It's time for Hong Kong to talk about fairness to sexual minorities
New Zealand gained a reputation as a social laboratory by giving women the right to vote 120 years ago, and by introducing cradle-to-grave social welfare in the 1930s and 40s. The latter has been undermined by free-market economics and remains anathema to many societies including Hong Kong. The country's latest reform is not quite so pioneering but, as with the other two in their time, millions around the world have mixed feelings about it.
New Zealand is the first Asia-Pacific nation, and the 13th overall, to legalise same-sex marriage, joining eight European and two South American countries, as well as Canada and South Africa. It had long ago legalised same-sex civil unions, and parliament finally amended the marriage act without too much controversy. That contrasts with France, which followed suit a few days later amid mass protests, especially over the right to adopt children. Many in Hong Kong would empathise with the reaction of Australian political leaders who were quick to rule out moves to follow their Pacific neighbour.

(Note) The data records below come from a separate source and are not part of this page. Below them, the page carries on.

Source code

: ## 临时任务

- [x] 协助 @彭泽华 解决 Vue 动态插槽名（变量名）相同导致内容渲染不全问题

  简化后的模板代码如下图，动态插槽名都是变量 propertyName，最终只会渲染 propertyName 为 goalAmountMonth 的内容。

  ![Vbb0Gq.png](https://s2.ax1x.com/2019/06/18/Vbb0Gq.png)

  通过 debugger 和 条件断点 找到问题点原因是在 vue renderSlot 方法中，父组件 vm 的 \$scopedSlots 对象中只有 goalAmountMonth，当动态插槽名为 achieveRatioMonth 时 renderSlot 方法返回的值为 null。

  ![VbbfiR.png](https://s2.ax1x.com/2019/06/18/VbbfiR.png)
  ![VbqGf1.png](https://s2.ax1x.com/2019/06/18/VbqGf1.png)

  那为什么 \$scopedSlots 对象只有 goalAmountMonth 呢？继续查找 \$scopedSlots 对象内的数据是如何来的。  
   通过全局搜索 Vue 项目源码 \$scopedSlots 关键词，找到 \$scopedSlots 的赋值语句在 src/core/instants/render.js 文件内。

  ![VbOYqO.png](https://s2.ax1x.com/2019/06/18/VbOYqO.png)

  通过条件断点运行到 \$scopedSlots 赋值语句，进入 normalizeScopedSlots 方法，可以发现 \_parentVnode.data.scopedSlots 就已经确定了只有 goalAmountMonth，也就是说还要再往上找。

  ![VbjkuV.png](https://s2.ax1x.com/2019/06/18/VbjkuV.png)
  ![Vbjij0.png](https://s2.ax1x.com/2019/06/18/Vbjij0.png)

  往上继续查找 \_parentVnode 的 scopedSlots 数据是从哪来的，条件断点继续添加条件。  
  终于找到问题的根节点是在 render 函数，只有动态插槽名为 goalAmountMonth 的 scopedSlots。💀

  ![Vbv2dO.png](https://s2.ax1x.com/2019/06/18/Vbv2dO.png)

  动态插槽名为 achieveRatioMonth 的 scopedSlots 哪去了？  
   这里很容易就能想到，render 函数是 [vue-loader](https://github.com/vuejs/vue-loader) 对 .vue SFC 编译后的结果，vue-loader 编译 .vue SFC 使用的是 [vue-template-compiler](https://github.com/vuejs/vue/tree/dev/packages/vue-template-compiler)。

Last year our government and lawmakers joined hands to block a law against discrimination on grounds of sexual orientation, which falls far short of legalising same-sex marriage. Even a consultation is deemed too provocative for our conservative society, with Chief Executive Leung Chun-ying ruling it out in his policy speech in January, saying the community was "deeply divided". This reflects fear of a moral backlash, since a University of Hong Kong poll found 60 per cent would back legislation to outlaw such discrimination.
To be sure, it is a complex issue involving religion, morals and even our core value of free speech. But that does not mean the subject will go away. Seeking consensus on fair treatment for sexual minorities is not to be confused with changing the definition of marriage - unthinkable for many. The government should take the lead sooner rather than later with a public consultation. This would recognise that the subject is no longer taboo, even if some saw it as a step towards legislating.